When my 6-year-old son recently complained about the shower being too cold, I couldn’t help but blurt out:
“When I was your age we didn’t have hot water all the time…”
Yeah, one of those.
As a kid growing up in India, I remember taking more than my fair share of cold baths. Showers were considered a wasteful luxury. The norm for bathing, in most households was (you better believe it) a bucket and a mug.
Drinking water would only be available for an hour each in the morning and evening, so we took turns to fill up bottles to last the day.
We were used to power outages at school or home. They were a part of life, and yes, we survived.

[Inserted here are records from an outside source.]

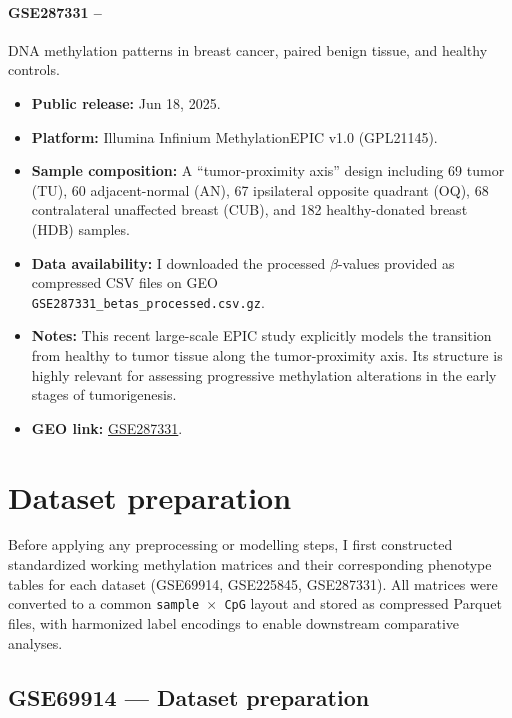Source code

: \documentclass[10pt]{extarticle}
\begin{document}
\paragraph{GSE287331 --} DNA methylation patterns in breast cancer, paired benign tissue, and healthy controls.  
\begin{itemize}[label=-]
  \item \textbf{Public release:} Jun 18, 2025.
  \item \textbf{Platform:} Illumina Infinium MethylationEPIC v1.0 (GPL21145).  
  \item \textbf{Sample composition:} A “tumor-proximity axis” design including 69 tumor (TU), 60 adjacent-normal (AN), 67 ipsilateral opposite quadrant (OQ), 68 contralateral unaffected breast (CUB), and 182 healthy-donated breast (HDB) samples.
  \item \textbf{Data availability:} I downloaded the processed $\beta$-values provided as compressed CSV files on GEO \\ \texttt{GSE287331\_betas\_processed.csv.gz}.
  \item \textbf{Notes:} This recent large-scale EPIC study explicitly models the transition from healthy to tumor tissue along the tumor-proximity axis. Its structure is highly relevant for assessing progressive methylation alterations in the early stages of tumorigenesis.
  \item \textbf{GEO link:} \href{https://www.ncbi.nlm.nih.gov/geo/query/acc.cgi?acc=GSE287331}{GSE287331}.
\end{itemize}



\section{Dataset preparation}
Before applying any preprocessing or modelling steps, I first constructed standardized working methylation matrices and their corresponding phenotype tables for each dataset (GSE69914, GSE225845, GSE287331).  
All matrices were converted to a common \texttt{sample~$\times$~CpG} layout and stored as compressed Parquet files, with harmonized label encodings to enable downstream comparative analyses.

\subsection{GSE69914 — Dataset preparation}
\end{document}
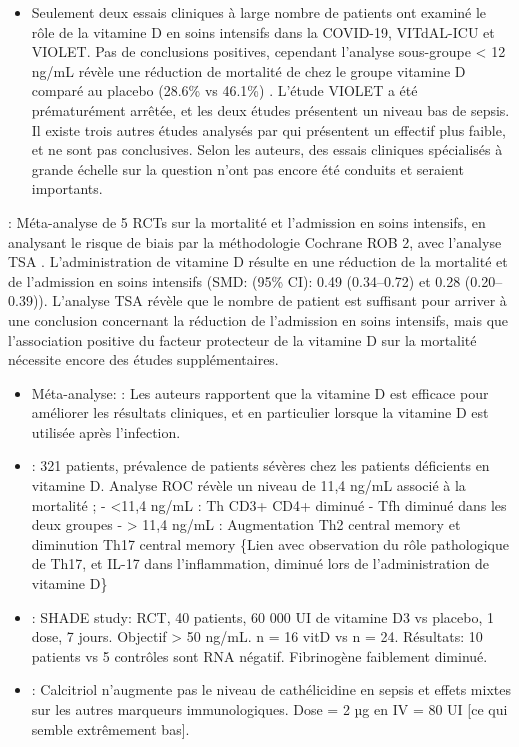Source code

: \documentclass[
  a4paper,
  DIV=11,
  numbers=noendperiod,
  listof=totoc]{scrreprt}
\providecommand{\tightlist}{%
  \setlength{\itemsep}{0pt}\setlength{\parskip}{0pt}}\usepackage{longtable,booktabs,array}
\begin{document}
\begin{itemize}
\tightlist
\item
  Seulement deux essais cliniques à large nombre de patients ont examiné
  le rôle de la vitamine D en soins intensifs dans la COVID-19,
  VITdAL-ICU et VIOLET. Pas de conclusions positives, cependant
  l'analyse sous-groupe \textless{} 12 ng/mL révèle une réduction de
  mortalité de chez le groupe vitamine D comparé au placebo (28.6\% vs
  46.1\%) \autocite{Cutuli.2024}. L'étude VIOLET a été prématurément
  arrêtée, et les deux études présentent un niveau bas de sepsis. Il
  existe trois autres études analysés par \textcite{Cutuli.2024} qui
  présentent un effectif plus faible, et ne sont pas conclusives. Selon
  les auteurs, des essais cliniques spécialisés à grande échelle sur la
  question n'ont pas encore été conduits et seraient importants.
\end{itemize}

\textcite{Argano.2023}: Méta-analyse de 5 \acp{RCT} sur la mortalité et
l'admission en soins intensifs, en analysant le risque de biais par la
méthodologie Cochrane ROB 2, avec l'analyse \ac{TSA}
\autocite{Kang.2021}. L'administration de vitamine D résulte en une
réduction de la mortalité et de l'admission en soins intensifs (SMD:
(95\% CI): 0.49 (0.34--0.72) et 0.28 (0.20--0.39)). L'analyse TSA révèle
que le nombre de patient est suffisant pour arriver à une conclusion
concernant la réduction de l'admission en soins intensifs, mais que
l'association positive du facteur protecteur de la vitamine D sur la
mortalité nécessite encore des études supplémentaires.

\begin{itemize}
\item
  Méta-analyse: \textcite{Pal.2022} : Les auteurs rapportent que la
  vitamine D est efficace pour améliorer les résultats cliniques, et en
  particulier lorsque la vitamine D est utilisée après l'infection.
\item
  \textcite{Karonova.2022.pharmaceuticals}: 321 patients, prévalence de
  patients sévères chez les patients déficients en vitamine D. Analyse
  ROC révèle un niveau de 11,4 ng/mL associé à la mortalité ; -
  \textless11,4 ng/mL : Th CD3+ CD4+ diminué - Tfh diminué dans les deux
  groupes - \textgreater{} 11,4 ng/mL : Augmentation Th2 central memory
  et diminution Th17 central memory \{Lien avec observation du rôle
  pathologique de Th17, et IL-17 dans l'inflammation, diminué lors de
  l'administration de vitamine D\} \autocites[ ]{Pacha.2020}[
  ]{Raucci.2020}[ ]{Gilani.2022}{Cutuli.2024}
\item
  \textcite{Rastogi.2022} : SHADE study: RCT, 40 patients, 60 000 UI de
  vitamine D3 vs placebo, 1 dose, 7 jours. Objectif \textgreater{} 50
  ng/mL. n = 16 vitD vs n = 24. Résultats: 10 patients vs 5 contrôles
  sont RNA négatif. Fibrinogène faiblement diminué.
\item
  \textcite{Leaf.2014} : Calcitriol n'augmente pas le niveau de
  cathélicidine en sepsis et effets mixtes sur les autres marqueurs
  immunologiques. Dose = 2 µg en IV = 80 UI {[}ce qui semble extrêmement
  bas{]}.
\end{itemize}
\end{document}
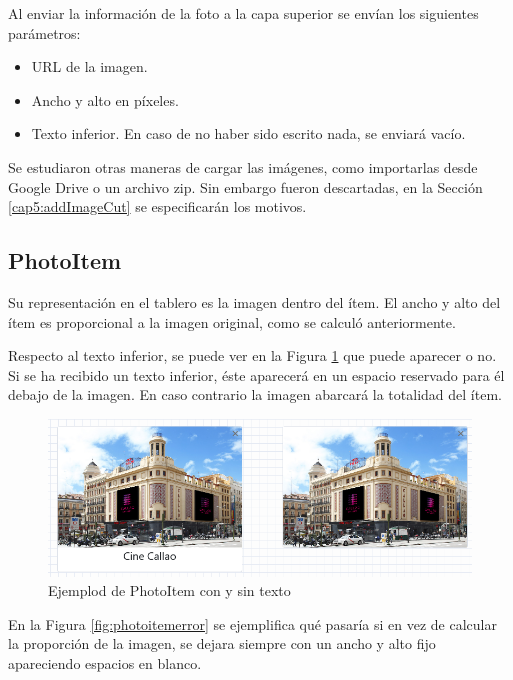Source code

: Al enviar la información de la foto a la capa superior se envían los siguientes parámetros: 

\begin{itemize}
	\item URL de la imagen.
	\item Ancho y alto en píxeles.
	\item Texto inferior. En caso de no haber sido escrito nada, se enviará vacío.
\end{itemize}

Se estudiaron otras maneras de cargar las imágenes, como importarlas desde Google Drive o un archivo zip. Sin embargo fueron descartadas, en la Sección \ref{cap5:addImageCut} se especificarán los motivos. 

\subsection{PhotoItem}

Su representación en el tablero es la imagen dentro del ítem. El ancho y alto del ítem es proporcional a la imagen original, como se calculó anteriormente. 

Respecto al texto inferior, se puede ver en la Figura \ref{fig:photoitemtexto} que puede aparecer o no. Si se ha recibido un texto inferior, éste aparecerá en un espacio reservado para él debajo de la imagen. En caso contrario la imagen abarcará la totalidad del ítem.

\begin{figure}[h!]
	\centering
	\includegraphics[width=0.7\linewidth]{Imagenes/Bitmap/photoItemTexto}
	\caption{Ejemplod de PhotoItem con y sin texto}
	\label{fig:photoitemtexto}
\end{figure}


En la Figura \ref{fig:photoitemerror} se ejemplifica qué pasaría si en vez de calcular la proporción de la imagen, se dejara siempre con un ancho y alto fijo apareciendo espacios en blanco.

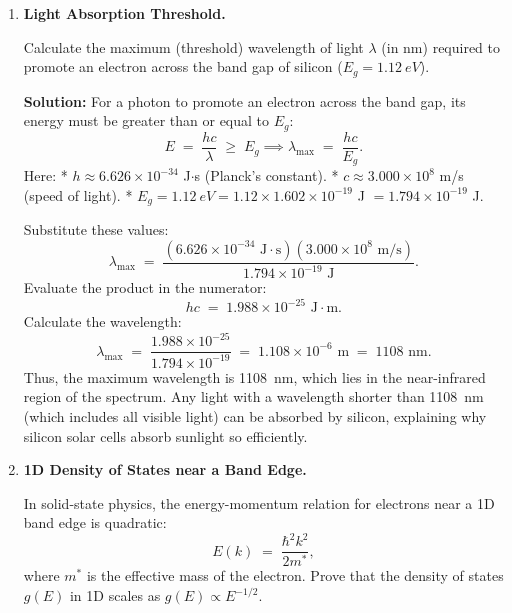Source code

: \documentclass[12pt, a4paper]{book}
\begin{document}
\begin{problembox}
\begin{enumerate}[label=\textbf{E\arabic*.}]
  \item \textbf{Light Absorption Threshold.}
  
        Calculate the maximum (threshold) wavelength of light $\lambda$ (in nm) required to promote an electron across the band gap of silicon ($E_g = \SI{1.12}{eV}$).
        
        \textbf{Solution:}
        For a photon to promote an electron across the band gap, its energy must be greater than or equal to $E_g$:
        \[
          E \;=\; \frac{h c}{\lambda} \;\ge\; E_g \implies \lambda_{\text{max}} \;=\; \frac{h c}{E_g}.
        \]
        Here:
        * $h \approx 6.626 \times 10^{-34}$ J$\cdot$s (Planck's constant).
        * $c \approx 3.000 \times 10^8$ m/s (speed of light).
        * $E_g = \SI{1.12}{eV} = 1.12 \times 1.602 \times 10^{-19}$ J $= 1.794 \times 10^{-19}$ J.
        
        Substitute these values:
        \[
          \lambda_{\text{max}} \;=\; \frac{\left( 6.626 \times 10^{-34} \text{ J}\cdot\text{s} \right) \left( 3.000 \times 10^8 \text{ m/s} \right)}{1.794 \times 10^{-19} \text{ J}}.
        \]
        Evaluate the product in the numerator:
        \[
          h c \;=\; 1.988 \times 10^{-25} \text{ J}\cdot\text{m}.
        \]
        Calculate the wavelength:
        \[
          \lambda_{\text{max}} \;=\; \frac{1.988 \times 10^{-25}}{1.794 \times 10^{-19}} \;=\; 1.108 \times 10^{-6} \text{ m} \;=\; 1108 \text{ nm}.
        \]
        Thus, the maximum wavelength is \SI{1108}{nm}, which lies in the near-infrared region of the spectrum.
        Any light with a wavelength shorter than \SI{1108}{nm} (which includes all visible light) can be absorbed by silicon, explaining why silicon solar cells absorb sunlight so efficiently.
        
  \item \textbf{1D Density of States near a Band Edge.}
  
        In solid-state physics, the energy-momentum relation for electrons near a 1D band edge is quadratic:
        \[
          E(k) \;=\; \frac{\hbar^2 k^2}{2m^*},
        \]
        where $m^*$ is the effective mass of the electron.
        Prove that the density of states $g(E)$ in 1D scales as $g(E) \propto E^{-1/2}$.
        

\end{enumerate}
\end{problembox}
\end{document}
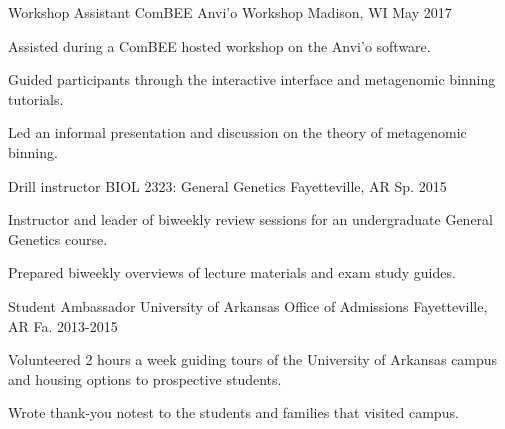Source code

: \begin{cventries}
  \cventry
    {Workshop Assistant} %
    {ComBEE Anvi'o Workshop} %
    {Madison, WI} %
    {May 2017} %
    {
      \begin{cvitems} %
        \item {Assisted during a ComBEE hosted workshop on the Anvi'o software.}
        \item {Guided participants through the interactive interface and metagenomic binning tutorials.}
        \item {Led an informal presentation and discussion on the theory of metagenomic binning.}
      \end{cvitems}
    }

  \cventry
    {Drill instructor} %
    {BIOL 2323: General Genetics} %
    {Fayetteville, AR} %
    {Sp. 2015} %
    {
      \begin{cvitems} %
        \item {Instructor and leader of biweekly review sessions for an undergraduate General Genetics course.}
        \item {Prepared biweekly overviews of lecture materials and exam study guides.}
      \end{cvitems}
    }

  \cventry
    {Student Ambassador} %
    {University of Arkansas Office of Admissions} %
    {Fayetteville, AR} %
    {Fa. 2013-2015} %
    {
      \begin{cvitems} %
        \item {Volunteered 2 hours a week guiding tours of the University of Arkansas campus and housing options to prospective students.}
        \item {Wrote thank-you notest to the students and families that visited campus.}
      \end{cvitems}
    }

\end{cventries}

They were actually a great excuse to get together with the neighborhood kids and play in candlelight.
My dad would always remind me to turn off the faucet while brushing my teeth and turn off the lights when leaving a room. I have carried these habits through life in the United States for more than a decade now.
So, when I see my children being wasteful, it upsets me to no end. It’s hard to teach your kids about precious resources when they are so readily available. But I do my best.
And, I love it when my friends suggest ways (ever so gently) for even me to not be wasteful.
For example, I would dump water from my kids’ water bottles at the end of the day. Why not use it to water the plants instead? Or pour it in the steam iron. Or your puppy’s bowl.
Just don’t let it go down the drain.
It’s not hard to find ideas on how to teach children conservation.
SRP partners with the local nonprofit group, Water – Use it Wisely, which has an entire section on its website loaded with tips and lesson plans to teach the young ones around you how to save water and energy. I’m definitely going to use the water activity pages for kids, full of fun puzzles and matching games that help reinforce these ideas without it seeming like a chore.
And, if cartoons are the only way to grab their attention, our adorable energy hog should do the job. Who doesn’t want to learn from a hog that’s sleepy, hungry or frozen?
If you’re an educator, SRP also offers age-appropriate and engaging educational materials, including coloring and activity books.
For me, Earth Day is a good reminder to reinforce some of those water and energy-saving habits in my kids. The earlier they are taught, the more they are likely to learn these habits for life.